Über 1200 Kilometer lang, fast 500 Kilometer breit und bis zu 1000 Meter tief – das Kaspische Meer ist der grösste See der Erde. Der Bodensee findet in diesem riesigen Gewässer problemlos 650 Mal Platz. Das Kaspische Meer liegt in einer Senke und zählt zu den am niedrigsten gelegenen Regionen der Welt – seine Oberfläche liegt 28 Meter unter dem Meeresspiegel. Vom Salzgehalt her nimmt es eine Mittelstellung zwischen Süss- und Meerwasser ein und ist eigentlich halb See, halb Ozean…
Zwei Tage später, überpünktlich legen wir los – wir sind überrascht. Langsam rattert der lange Zug erst durch eine malerische Felsengegend von Mangistau, bevor die Landschaft in eine flache eintönige Steppe übergeht. Es ist Mittag und stickig heiss, nur manche Fenster können einen Spalt breit geöffnet werden. Die Zeit verstreicht langsam, auch kommen wir nur langsam voran. Es liegt noch eine lange Fahrt vor uns, bis wir morgen Nachmittag in Usbekistan ankommen. Wir logieren in der 3. Klasse, nicht etwa weil wir Geld sparen wollen, sondern weil es auf diesem Zug keine bessere Klasse gibt. Die Wagons verfügen über keine separaten Abteile, alles ist offen, 27 doppelstöckige Liegen in einem Raum. Schon nach wenigen Stunden spüren wir jegliche Knochen, denn die Polster sind steinhart. Ausser uns sind keine Touristen an Bord. Die Kasachen und Usbeken scheren sich kaum um uns, was sich nach dem Ausländer gegenüber neugierigen Iran ungewohnt anfühlt. Bestimmt liegt es aber auch an der Sprachbarriere, dass die Leute sich eher zurückhalten. Sowieso ist von allen Seiten bald nur noch ein Schnarchen in verschiedenen Tonlagen auszumachen…
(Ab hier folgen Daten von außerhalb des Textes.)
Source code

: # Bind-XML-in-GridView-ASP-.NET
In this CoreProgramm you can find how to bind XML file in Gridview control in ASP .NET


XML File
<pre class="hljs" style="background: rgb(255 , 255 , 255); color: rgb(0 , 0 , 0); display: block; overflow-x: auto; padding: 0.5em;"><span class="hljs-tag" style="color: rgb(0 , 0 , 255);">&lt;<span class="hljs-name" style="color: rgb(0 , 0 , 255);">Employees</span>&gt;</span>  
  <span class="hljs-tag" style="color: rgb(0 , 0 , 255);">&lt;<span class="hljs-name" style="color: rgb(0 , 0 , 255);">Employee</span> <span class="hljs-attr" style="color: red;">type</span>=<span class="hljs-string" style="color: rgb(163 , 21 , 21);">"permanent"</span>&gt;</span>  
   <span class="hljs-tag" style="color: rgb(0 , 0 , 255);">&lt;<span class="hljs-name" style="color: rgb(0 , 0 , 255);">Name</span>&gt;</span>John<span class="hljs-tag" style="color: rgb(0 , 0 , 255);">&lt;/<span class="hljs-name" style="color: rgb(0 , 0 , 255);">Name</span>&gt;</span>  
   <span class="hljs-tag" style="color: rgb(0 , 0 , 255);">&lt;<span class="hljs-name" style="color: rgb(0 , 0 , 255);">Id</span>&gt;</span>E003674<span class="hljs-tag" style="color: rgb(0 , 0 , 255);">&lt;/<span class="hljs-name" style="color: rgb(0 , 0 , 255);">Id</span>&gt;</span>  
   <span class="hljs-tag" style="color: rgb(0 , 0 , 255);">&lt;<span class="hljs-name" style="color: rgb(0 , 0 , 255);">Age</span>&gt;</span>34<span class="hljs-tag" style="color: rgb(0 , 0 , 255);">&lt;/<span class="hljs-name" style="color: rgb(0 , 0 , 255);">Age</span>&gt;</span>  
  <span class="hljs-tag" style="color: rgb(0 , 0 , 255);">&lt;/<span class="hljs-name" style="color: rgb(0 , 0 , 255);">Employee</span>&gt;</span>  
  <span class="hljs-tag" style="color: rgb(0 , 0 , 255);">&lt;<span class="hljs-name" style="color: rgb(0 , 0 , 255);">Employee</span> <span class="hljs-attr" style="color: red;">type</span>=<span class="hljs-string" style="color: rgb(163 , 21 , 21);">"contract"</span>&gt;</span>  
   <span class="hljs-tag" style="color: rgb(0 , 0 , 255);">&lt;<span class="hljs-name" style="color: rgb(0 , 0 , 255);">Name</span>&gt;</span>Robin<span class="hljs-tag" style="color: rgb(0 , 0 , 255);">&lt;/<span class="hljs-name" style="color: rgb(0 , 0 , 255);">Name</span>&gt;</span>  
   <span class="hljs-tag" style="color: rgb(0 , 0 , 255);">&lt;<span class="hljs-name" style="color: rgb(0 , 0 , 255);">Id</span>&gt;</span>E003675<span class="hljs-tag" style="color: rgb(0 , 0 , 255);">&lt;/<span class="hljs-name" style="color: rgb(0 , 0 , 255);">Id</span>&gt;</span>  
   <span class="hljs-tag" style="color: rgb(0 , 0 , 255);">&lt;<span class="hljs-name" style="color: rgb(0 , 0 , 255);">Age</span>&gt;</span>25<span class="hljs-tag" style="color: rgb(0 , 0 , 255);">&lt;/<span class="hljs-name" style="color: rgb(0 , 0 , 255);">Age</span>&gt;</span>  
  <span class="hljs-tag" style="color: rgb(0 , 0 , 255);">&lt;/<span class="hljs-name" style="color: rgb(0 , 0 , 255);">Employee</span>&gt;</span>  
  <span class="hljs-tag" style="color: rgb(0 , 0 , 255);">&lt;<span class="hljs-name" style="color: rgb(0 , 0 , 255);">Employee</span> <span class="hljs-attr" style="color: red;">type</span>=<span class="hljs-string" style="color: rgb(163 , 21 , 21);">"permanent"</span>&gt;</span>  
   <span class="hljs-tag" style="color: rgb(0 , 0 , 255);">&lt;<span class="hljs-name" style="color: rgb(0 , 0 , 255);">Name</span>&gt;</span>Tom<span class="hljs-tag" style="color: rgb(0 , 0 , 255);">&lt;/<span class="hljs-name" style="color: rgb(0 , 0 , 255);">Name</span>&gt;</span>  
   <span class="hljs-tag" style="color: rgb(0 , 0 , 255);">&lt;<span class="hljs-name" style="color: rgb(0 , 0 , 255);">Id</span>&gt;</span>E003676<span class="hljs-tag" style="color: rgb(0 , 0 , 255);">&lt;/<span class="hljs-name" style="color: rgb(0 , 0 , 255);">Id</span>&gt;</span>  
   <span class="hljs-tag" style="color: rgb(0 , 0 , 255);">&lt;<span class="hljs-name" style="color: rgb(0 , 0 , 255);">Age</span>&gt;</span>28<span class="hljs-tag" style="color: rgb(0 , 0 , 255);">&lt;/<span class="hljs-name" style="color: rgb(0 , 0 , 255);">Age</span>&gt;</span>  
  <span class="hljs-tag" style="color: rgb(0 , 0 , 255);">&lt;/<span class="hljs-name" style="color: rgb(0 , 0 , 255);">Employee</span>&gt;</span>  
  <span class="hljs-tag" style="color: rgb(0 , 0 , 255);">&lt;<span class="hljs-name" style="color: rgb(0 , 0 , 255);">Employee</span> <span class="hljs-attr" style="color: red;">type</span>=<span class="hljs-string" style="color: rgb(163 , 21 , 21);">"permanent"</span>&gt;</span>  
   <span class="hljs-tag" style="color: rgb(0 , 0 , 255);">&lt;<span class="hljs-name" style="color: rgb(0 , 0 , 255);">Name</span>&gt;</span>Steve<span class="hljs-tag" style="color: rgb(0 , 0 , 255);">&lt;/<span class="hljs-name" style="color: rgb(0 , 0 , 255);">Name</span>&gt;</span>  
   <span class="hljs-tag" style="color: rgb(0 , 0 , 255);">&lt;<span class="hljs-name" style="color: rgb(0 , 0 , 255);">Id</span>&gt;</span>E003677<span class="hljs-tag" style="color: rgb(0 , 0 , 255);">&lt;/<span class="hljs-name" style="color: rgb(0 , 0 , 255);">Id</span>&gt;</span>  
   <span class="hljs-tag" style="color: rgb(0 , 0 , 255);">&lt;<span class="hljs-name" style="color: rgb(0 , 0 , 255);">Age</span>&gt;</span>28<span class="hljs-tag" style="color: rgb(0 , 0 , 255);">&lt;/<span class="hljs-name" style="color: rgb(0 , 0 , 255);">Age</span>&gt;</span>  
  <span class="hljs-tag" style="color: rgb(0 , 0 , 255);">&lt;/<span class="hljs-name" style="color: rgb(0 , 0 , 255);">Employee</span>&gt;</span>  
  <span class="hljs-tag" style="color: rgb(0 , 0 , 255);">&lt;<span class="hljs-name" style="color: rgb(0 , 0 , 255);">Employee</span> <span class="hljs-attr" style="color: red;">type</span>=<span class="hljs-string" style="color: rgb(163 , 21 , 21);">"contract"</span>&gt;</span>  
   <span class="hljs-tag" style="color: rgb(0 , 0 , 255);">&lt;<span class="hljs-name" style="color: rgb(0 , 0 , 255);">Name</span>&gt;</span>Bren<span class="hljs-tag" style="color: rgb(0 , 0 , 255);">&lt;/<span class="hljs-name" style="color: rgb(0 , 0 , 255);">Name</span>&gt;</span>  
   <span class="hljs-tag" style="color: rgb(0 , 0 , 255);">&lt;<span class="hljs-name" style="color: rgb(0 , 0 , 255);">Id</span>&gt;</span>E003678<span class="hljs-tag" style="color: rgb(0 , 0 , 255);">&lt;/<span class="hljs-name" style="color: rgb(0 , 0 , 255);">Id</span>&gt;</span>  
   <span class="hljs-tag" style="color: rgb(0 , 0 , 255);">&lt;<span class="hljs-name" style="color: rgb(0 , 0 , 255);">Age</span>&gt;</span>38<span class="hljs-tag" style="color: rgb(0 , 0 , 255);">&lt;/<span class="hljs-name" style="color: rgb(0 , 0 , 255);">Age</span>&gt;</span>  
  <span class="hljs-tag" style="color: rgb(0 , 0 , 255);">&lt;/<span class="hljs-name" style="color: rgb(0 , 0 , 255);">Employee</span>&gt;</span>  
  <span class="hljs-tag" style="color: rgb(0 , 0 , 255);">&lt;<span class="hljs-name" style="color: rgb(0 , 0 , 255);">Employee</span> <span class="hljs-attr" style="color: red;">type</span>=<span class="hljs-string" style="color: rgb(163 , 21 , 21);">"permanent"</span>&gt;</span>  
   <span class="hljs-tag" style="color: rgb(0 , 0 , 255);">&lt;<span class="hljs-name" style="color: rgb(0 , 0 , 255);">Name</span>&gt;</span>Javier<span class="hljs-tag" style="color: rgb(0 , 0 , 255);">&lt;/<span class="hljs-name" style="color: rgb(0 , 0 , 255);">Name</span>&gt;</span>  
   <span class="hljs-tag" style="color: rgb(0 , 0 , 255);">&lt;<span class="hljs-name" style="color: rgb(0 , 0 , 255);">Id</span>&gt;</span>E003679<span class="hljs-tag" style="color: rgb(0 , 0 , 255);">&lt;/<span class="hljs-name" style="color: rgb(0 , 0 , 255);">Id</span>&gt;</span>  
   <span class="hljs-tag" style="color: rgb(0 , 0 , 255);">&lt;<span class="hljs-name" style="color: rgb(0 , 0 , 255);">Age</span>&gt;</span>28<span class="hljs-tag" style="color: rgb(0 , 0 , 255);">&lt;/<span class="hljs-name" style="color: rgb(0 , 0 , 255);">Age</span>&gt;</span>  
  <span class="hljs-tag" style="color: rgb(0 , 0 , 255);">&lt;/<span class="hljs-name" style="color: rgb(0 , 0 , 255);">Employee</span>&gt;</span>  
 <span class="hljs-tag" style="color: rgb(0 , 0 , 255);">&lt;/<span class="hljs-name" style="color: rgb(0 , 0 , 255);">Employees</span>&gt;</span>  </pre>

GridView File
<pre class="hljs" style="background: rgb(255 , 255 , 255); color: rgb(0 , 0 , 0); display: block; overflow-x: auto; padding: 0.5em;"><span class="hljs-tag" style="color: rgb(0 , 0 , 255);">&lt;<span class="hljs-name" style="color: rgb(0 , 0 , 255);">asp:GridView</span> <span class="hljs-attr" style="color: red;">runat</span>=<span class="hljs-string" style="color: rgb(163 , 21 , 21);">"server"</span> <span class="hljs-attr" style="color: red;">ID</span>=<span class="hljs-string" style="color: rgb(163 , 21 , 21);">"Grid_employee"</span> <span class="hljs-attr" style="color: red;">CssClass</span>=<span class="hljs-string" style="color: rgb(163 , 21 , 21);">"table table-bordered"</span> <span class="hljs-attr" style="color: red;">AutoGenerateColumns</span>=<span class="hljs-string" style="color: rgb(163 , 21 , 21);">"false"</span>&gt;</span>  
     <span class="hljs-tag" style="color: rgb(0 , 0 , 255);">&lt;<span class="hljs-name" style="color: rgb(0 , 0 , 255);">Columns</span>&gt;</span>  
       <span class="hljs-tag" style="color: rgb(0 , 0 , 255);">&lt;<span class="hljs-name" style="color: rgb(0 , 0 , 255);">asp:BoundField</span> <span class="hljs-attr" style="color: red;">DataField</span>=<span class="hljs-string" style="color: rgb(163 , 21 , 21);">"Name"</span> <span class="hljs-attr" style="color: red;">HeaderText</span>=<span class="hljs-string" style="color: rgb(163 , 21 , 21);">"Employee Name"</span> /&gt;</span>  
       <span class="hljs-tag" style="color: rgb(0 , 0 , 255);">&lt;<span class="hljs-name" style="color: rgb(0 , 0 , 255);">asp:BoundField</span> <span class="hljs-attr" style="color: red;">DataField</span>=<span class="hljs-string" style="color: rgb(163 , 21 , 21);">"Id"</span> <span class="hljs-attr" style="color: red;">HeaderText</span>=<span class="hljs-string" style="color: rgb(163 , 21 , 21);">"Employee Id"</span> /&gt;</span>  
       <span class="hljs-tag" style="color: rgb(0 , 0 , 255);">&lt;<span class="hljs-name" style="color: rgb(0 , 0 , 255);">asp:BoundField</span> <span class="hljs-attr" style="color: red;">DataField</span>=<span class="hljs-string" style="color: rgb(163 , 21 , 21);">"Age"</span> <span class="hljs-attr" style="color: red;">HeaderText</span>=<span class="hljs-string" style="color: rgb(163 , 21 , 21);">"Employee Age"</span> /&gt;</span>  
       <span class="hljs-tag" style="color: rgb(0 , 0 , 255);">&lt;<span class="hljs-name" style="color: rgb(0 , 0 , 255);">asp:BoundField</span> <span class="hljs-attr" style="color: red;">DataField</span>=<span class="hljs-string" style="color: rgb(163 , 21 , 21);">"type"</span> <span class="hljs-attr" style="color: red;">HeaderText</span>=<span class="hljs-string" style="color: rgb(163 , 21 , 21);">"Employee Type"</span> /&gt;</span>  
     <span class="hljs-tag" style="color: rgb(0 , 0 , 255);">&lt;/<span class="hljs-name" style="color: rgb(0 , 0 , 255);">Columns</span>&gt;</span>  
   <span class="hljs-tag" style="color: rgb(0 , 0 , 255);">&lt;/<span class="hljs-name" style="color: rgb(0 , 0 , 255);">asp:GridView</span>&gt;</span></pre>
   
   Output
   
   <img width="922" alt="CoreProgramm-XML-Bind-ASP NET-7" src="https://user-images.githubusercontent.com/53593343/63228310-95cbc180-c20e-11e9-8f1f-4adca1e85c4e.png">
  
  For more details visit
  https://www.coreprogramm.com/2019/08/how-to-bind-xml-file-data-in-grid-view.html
“Hey, da sind die Franzosen!”, stupfe ich Roland aufgeregt an. Soeben in den Bahnhof von Beyneu gerollt, steht das Paar mit ihren bepackten Fahrrädern direkt vor unserem Zugfenster. Was für ein Zufall – wir haben die beiden vor einer knappen Woche letztmals vor dem turkmenischen Konsulat im Iran gesehen. Leider haben sie das beantragte Visum auch nicht erhalten, besteigen nun unseren Zug. Mittlerweile ist es Mitternacht, die Abfahrt zieht sich dahin. Die Grenze zu Usbekistan liegt nicht mehr weit entfernt und so kommt es, dass sich die gesamten Grenzprozedere mit Ausreise und Einreise die liebe lange Nacht hinziehen und wir kaum ein Auge zutun. Das Einreiseformular für Usbekistan ist nur in Russisch abgefasst – wir verstehen kaum etwas. Niemand spricht wirklich Englisch, ein Zugbegleiter kennt jedoch immerhin die nötigen Begriffe und füllt das Papier netterweise für uns aus. Zahlreiche usbekische Grenzwächter klappern den Zug mit Schnüffelhunden ab, durchsuchen hartnäckig das Gepäck verdächtiger Passagiere – wir bleiben zum Glück weitgehend verschont. Endlich, alle nötigen Stempel sind im Pass und der Zug setzt sich wieder in Bewegung.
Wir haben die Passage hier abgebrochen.